Boards are accountable for the culture and conduct of their firms but how do they really set the tone and monitor and manage this in reality?
Its not black and white, its hard to quantify and cannot be managed in the same way as other risk areas.
A change in thinking is required to face the conduct and cultural challenges in the financial services sector.
A traditional approach to these areas is not appropriate. At the core, Boards need to make informed decisions. Some "uncomfortable" questions may need to be asked and leaders will need to dig beyond the standard management reporting they receive and delve into the grey, more subjective areas of risk.

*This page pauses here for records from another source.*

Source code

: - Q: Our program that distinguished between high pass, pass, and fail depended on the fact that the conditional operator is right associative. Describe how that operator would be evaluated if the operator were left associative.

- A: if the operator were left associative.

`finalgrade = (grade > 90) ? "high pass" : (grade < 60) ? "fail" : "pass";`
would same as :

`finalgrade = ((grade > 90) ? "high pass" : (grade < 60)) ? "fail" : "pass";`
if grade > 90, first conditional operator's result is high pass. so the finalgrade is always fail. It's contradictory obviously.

Traditional tools to combat misconduct and enhance internal cultures at banks, such as “tone at the top” messages from leadership and compliance surveys, are failing to achieve desired results, says Martin Wheatley, the former chief of the UK’s Financial Conduct Authority. “There is recognition that conduct is an issue but people are still grappling with it ... They are struggling to find a concept and a methodological way to deal with it,” said Wheatley, who had a front-row seat to the industry’s conduct problems when in 2013 he led the newly created FCA, after its predecessor the Financial Services Authority was split in two. “The problem with conduct is that it doesn’t fit into a quantifiable model,” he said. “You can’t have a quantified risk appetite like a VAR figure for conduct risk.”